While it is obviously impossible in an area of this extent to state categorically that any given species is completely absent, a number of species have never been recorded or are of such localized occurrence that various plant formations, particularly that of subalpine scrub, are considerably modified. Besides the probability that not enough time has elapsed since the last eruption for them to secure a foothold, the scarcity of suitable habitat is a possibility, as perhaps also the unsuitability of pumice soils; in a few instances limits appear to be set by diminishing rainfall.

Both Lihocedrus hidwillii and Dacrydium colensoi are distributed round the western and southern margin of the Taupo shower and reappear to the north of it. The congruence between their boundary and the Gin isopach was so exact that some association was suspected, until the recent discovery of an individual of each species well within the shower near the mouth of the Waipakihi Valley. Dacrydium biforme has a less clearly defined pattern. It occurs to the north and south of the Taupo shower and also on the western slopes of Ruapehu, but there are a few colonies within the shower on the higher peaks of the Ahimanawa Range, and it has a foothold in a limited area of the Northern Kaimanawa Range. Elsewhere on the range it is replaced by D. bidwillii.

A number of subalpine species have not been recorded. The most important of these are the two main scrub species, Olearia colensoi and Senecio elaeagnifolius. As both become infrequent and disappear along the Ruahine Range outside the ash shower and reappear to the north in the Huiarau Range the cause appears to be climatic. (In cultivation Olearia colensoi shows a marked intolerance of low air humidities). The Senecio , however, appears unexpectedly near the summit of Tauhara, which lies in the low-rainfall area near Taupo township, and also occurs uncharacteristically as a river-cliff species in one or two localities in the Kaweka Range.

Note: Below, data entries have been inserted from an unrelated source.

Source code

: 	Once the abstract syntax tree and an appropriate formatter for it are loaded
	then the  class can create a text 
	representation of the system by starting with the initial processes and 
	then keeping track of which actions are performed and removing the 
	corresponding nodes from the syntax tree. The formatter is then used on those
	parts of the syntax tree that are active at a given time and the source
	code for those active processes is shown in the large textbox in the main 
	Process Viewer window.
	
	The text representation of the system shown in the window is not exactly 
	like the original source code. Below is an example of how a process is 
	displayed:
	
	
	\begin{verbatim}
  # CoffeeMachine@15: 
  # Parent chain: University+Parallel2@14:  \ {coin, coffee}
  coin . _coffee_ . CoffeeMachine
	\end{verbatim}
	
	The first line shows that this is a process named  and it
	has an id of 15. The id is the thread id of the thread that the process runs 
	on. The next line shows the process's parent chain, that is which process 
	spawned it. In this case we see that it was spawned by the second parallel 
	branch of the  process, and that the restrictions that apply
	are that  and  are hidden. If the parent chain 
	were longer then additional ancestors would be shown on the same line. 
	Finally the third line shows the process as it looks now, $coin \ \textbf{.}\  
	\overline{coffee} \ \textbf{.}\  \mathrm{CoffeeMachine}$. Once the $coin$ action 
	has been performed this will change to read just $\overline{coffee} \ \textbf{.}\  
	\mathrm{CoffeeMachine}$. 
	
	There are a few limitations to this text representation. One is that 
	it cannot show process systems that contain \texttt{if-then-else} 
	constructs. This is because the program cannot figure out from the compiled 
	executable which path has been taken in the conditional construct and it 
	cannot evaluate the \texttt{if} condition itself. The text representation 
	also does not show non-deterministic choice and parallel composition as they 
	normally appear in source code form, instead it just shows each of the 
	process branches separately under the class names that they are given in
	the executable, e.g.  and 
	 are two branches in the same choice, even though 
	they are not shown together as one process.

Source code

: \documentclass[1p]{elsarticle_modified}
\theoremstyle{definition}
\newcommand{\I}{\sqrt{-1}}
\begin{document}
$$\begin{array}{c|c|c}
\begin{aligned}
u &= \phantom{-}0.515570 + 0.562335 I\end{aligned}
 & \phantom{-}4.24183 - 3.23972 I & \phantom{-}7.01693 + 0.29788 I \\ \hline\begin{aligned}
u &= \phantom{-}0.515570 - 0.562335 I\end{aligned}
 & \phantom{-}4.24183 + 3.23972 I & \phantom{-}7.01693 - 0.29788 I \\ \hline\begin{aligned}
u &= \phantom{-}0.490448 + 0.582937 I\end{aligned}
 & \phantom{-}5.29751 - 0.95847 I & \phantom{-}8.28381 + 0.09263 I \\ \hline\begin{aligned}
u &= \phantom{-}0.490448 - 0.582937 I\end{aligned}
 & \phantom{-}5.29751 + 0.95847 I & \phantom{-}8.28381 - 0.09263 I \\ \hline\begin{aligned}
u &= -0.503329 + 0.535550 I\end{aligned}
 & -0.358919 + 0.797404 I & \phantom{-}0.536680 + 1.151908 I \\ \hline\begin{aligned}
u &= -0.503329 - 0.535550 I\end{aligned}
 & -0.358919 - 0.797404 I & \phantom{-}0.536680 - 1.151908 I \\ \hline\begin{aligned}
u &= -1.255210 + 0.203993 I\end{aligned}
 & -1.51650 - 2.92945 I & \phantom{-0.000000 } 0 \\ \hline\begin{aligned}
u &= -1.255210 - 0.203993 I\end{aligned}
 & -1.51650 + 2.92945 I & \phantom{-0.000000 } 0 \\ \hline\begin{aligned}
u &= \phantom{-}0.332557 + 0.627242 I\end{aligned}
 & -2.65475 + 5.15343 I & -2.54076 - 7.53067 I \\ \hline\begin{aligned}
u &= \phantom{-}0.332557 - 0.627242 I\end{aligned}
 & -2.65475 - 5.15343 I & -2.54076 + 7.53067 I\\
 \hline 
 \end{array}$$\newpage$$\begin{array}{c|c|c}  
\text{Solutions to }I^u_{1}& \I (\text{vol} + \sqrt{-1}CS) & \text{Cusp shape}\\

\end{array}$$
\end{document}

Both are absent from the Tongariro National Park, but a number of other scrub species which are absent from both the Kaimanawa and Kaweka Ranges are listed from there in Cockayne’s report, Pimelea buxifolia, Gaultheria suhcorymhosa, Pittosporum rigidum and Dracophyllum filifolium. Two other species unrecorded are Astelia cockaynei and Celmisia incana, the latter however occurring abundantly in the Kaweka Range. Its absence from the intervening Kaimanawa Ranges in view of its wind-distributed seed is inexplicable. A few forest undergrowth species are unknown or have only rarely been recorded. The forest tussock (Danthonia cunninghamii ) was listed as absent for 20 years, when a solitary plant perched out of reach of deer was discovered. Libertia pulchella, a small grass-like plant of beech-forest floor, but noteworthy on account of its distinct and narrow altitudinal range, has never been observed. One conspicuous small tree, Olearia rani, has only been recorded once, and two lowland species, Rhipogonum scandens and Hedycarya arborea , which from their altitudinal range might be expected in forest near Lake Taupo, have not been seen.

Climatic Changes

Outside the area of the ash showers a lowering of the timber line is evident in several of the North Island ranges. This is particularly conspicuous in mountain beech on account of its comparatively short-life-span, and is estimated to be of the order of 200 ft within the last 200 years in the Ruahine Range. A similar pattern occurs 130 miles north of this on the Maungawaru Range.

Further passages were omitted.